### Information supplied ###

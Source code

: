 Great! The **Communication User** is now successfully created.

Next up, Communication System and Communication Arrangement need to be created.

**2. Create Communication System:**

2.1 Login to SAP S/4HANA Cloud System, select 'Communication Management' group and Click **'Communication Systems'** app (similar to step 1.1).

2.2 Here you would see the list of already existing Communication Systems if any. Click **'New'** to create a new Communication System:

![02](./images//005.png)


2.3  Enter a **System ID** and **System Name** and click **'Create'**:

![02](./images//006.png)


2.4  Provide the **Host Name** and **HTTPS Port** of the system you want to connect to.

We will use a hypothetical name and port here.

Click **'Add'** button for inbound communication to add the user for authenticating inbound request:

###

# Problem
Exact copies of the line with "Enter a **System" and of every later line in the entries make up the whole answer.

# Answer for this exercise
2.3  Enter a **System ID** and **System Name** and click **'Create'**:

![02](./images//006.png)


2.4  Provide the **Host Name** and **HTTPS Port** of the system you want to connect to.

We will use a hypothetical name and port here.

Click **'Add'** button for inbound communication to add the user for authenticating inbound request:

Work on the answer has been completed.